We have shown previously that this technique can be applied to produce nanoporous membranes using the amphiphilic BCPs (PS-b-PEO and PS-b-P4VP).^12,14 Several research groups also demonstrated that this method is viable to produce nanoporous asymmetric BCP membranes continuously. Diblock and triblock BCPs such as PS-b-P2VP,¹⁷ P(S-co-I)-b-PDMAEMA,¹⁸ PI-b-PS-b-P4VP¹⁹ and PS-b-PDMAEMA²⁰ are reported for BCP membrane fabrication by the NIPS method. However, all the membranes were produced from amphiphilic block copolymers, which contain at least one hydrophobic and one or more hydrophilic segment. A hydrophilic P4VP block has been widely used in the di- and triblock copolymers for isoporous membrane formation by NIPS method.^14,17,19,21 It was demonstrated that the hydrophilic group plays a crucial role in self-assembly and pore formation during the phase inversion process. In the NIPS method, water (non-solvent) has been commonly used as a precipitant for membrane formation. When a block copolymer cast solution is immersed in a water (non-solvent) bath, the BCP solution undergoes a phase separation. The water first exchange with solvents and migrates into the cylindrical domains of swollen hydrophilic blocks and then solidifies the hydrophobic blocks. Simultaneously, solvent diffuses through the channels formed by the hydrophilic block and the solvent get exchanged in these domains because water possesses a higher compatibility with hydrophilic blocks. The swollen hydrophilic group then retains water and create pores during precipitation process. So far, the continuous use of amphiphilic BCPs for isoporous membrane preparation and their formation mechanism indicates that isoporous membranes can only be generated using amphiphilic block copolymers by NIPS method. In contrast to that, here we use a block copolymer containing double hydrophobic blocks (PS-b-PMMA) for the isoporous membrane formation by NIPS method.
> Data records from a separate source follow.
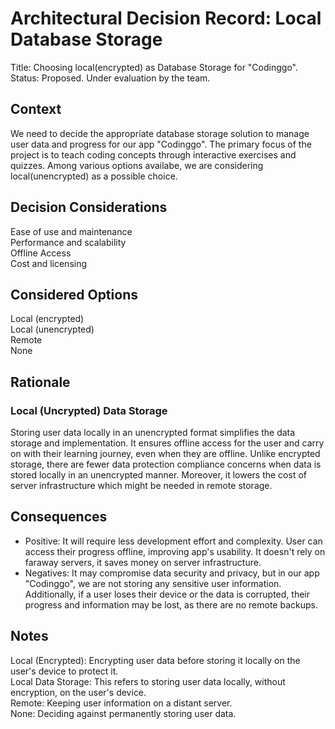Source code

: # Architectural Decision Record: Local Database Storage

Title: Choosing local(encrypted) as Database Storage for "Codinggo".  
Status: Proposed. Under evaluation by the team.

## Context
We need to decide the appropriate database storage solution to manage user data and progress for our app "Codinggo". The primary focus of the project is to teach coding concepts through interactive exercises and quizzes. Among various options availabe, we are considering local(unencrypted) as a possible choice.

## Decision Considerations
Ease of use and maintenance  
Performance and scalability  
Offline Access  
Cost and licensing  

## Considered Options
Local (encrypted)  
Local (unencrypted)  
Remote  
None

## Rationale
### Local (Uncrypted) Data Storage
Storing user data locally in an unencrypted format simplifies the data storage and implementation. It ensures offline access for the user and carry on with their learning journey, even when they are offline. Unlike encrypted storage, there are fewer data protection compliance concerns when data is stored locally in an unencrypted manner. Moreover, it lowers the cost of server infrastructure which might be needed in remote storage.

## Consequences
- Positive: It will require less development effort and complexity. User can access their progress offline, improving app's usability. It doesn't rely on faraway servers, it saves money on server infrastructure.  
- Negatives: It may compromise data security and privacy, but in our app "Codinggo", we are not storing any sensitive user information. Additionally, if a user loses their device or the data is corrupted, their progress and information may be lost, as there are no remote backups.

## Notes
Local (Encrypted): Encrypting user data before storing it locally on the user's device to protect it.  
Local Data Storage: This refers to storing user data locally, without encryption, on the user's device.  
Remote: Keeping user information on a distant server.  
None: Deciding against permanently storing user data.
We hypothesize that the use of two hydrophobic blocks influences the isoporous membrane formation during the NIPS process. In this study, we show the influence of solvent, block length and manufacturing conditions on the final membrane morphology formed by non-solvent induced phase separation.

Experimental

Materials

Poly(styrene-b-methylmethacrylate) (PS-b-PMMA) copolymers with two different block lengths (PS_{135 K}-b-PMMA_{19.5 K};PDI = 1.09, PS_{160 K}-b-PMMA_{160 K};PDI = 1.20), were purchased from Polymer Source, Inc, Canada and used as received. N,N-Dimethyl acetamide (DMAc), dioxane, acetone, acetonitrile (CH₃CN), N-methylpyrrolidone (NMP), 1-ethyl-3-methylimidazolium tetrafluoroborate ([EMIM][BF₄]), and tetrahydrofuran (THF) were purchased from Sigma-Aldrich and used without any further purification. De-ionised (DI) water was used as a coagulant for the phase inversion process.

Membrane preparation

PS-b-PMMA block copolymer membranes were prepared using two different molecular weights of PS-b-PMMA BCP (PS_{135 K}-b-PMMA_{19.5 K} and PS_{160 K}-b-PMMA_{160 K}). Table 1 shows the different types of solvents and polymer compositions used for membrane preparation. All the polymer solutions were stirred at room temperature (RT) and after 24 h the solutions were cast on a glass plate using a casting knife with a gap height of 200 μm. After an evaporation time of 5, 10 or 20 s the film was immersed into a water bath.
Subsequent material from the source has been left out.